Start of Block

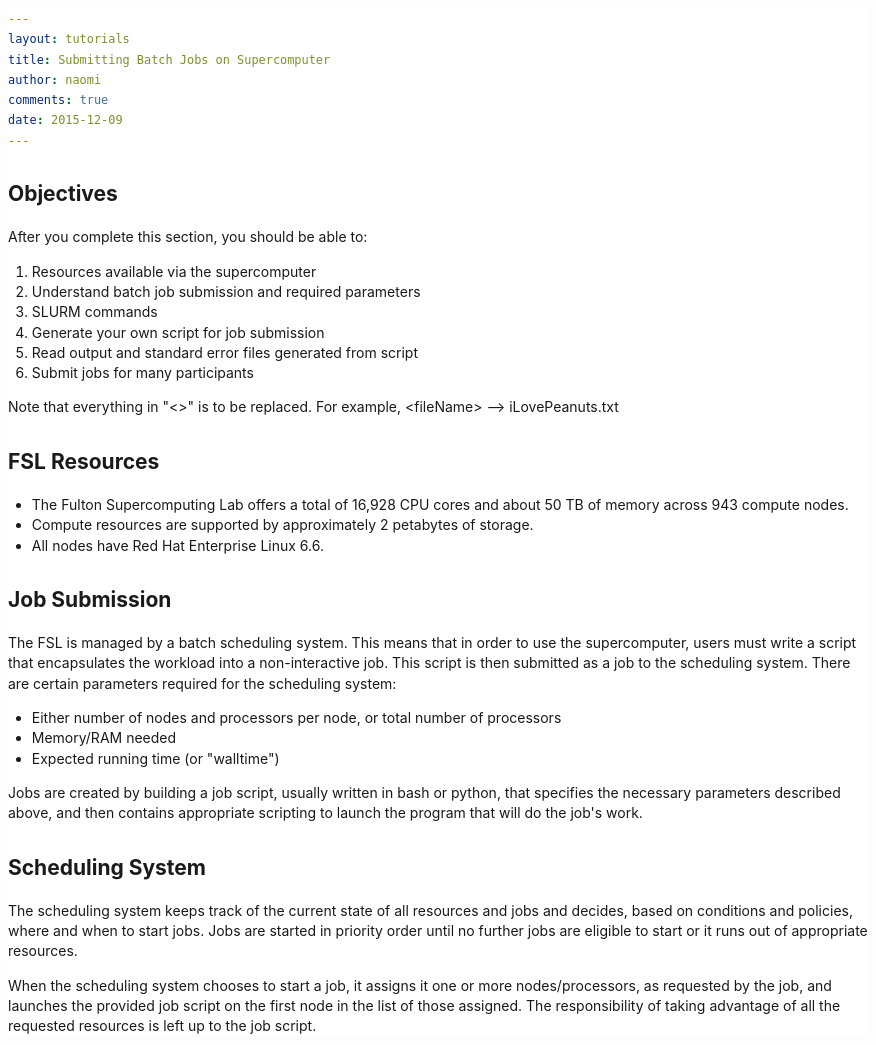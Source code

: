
 ```yaml
---
layout: tutorials
title: Submitting Batch Jobs on Supercomputer
author: naomi  
comments: true
date: 2015-12-09
---
```


## Objectives

After you complete this section, you should be able to:

1. Resources available via the supercomputer
2. Understand batch job submission and required parameters
3. SLURM commands
4. Generate your own script for job submission
5. Read output and standard error files generated from script
6. Submit jobs for many participants

Note that everything in "<>" is to be replaced. For example, \<fileName\> --> iLovePeanuts.txt

## FSL Resources

* The Fulton Supercomputing Lab offers a total of 16,928 CPU cores and about 50 TB of memory across 943 compute nodes.
* Compute resources are supported by approximately 2 petabytes of storage.
* All nodes have Red Hat Enterprise Linux 6.6.

## Job Submission

The FSL is managed by a batch scheduling system. This means that in order to use the supercomputer, users must write a script that encapsulates the workload into a non-interactive job. This script is then submitted as a job to the scheduling system. There are certain parameters required for the scheduling system:

* Either number of nodes and processors per node, or total number of processors
* Memory/RAM needed
* Expected running time (or "walltime")

Jobs are created by building a job script, usually written in bash or python, that specifies the necessary parameters described above, and then contains appropriate scripting to launch the program that will do the job's work.

## Scheduling System

The scheduling system keeps track of the current state of all resources and jobs and decides, based on conditions and policies, where and when to start jobs. Jobs are started in priority order until no further jobs are eligible to start or it runs out of appropriate resources.

When the scheduling system chooses to start a job, it assigns it one or more nodes/processors, as requested by the job, and launches the provided job script on the first node in the list of those assigned. The responsibility of taking advantage of all the requested resources is left up to the job script.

End of Block

Restate word for word only the lines above from the line containing "Jobs are created" to the line containing "## Scheduling System", both of them included.

WRITTEN REPLY:
Jobs are created by building a job script, usually written in bash or python, that specifies the necessary parameters described above, and then contains appropriate scripting to launch the program that will do the job's work.

## Scheduling System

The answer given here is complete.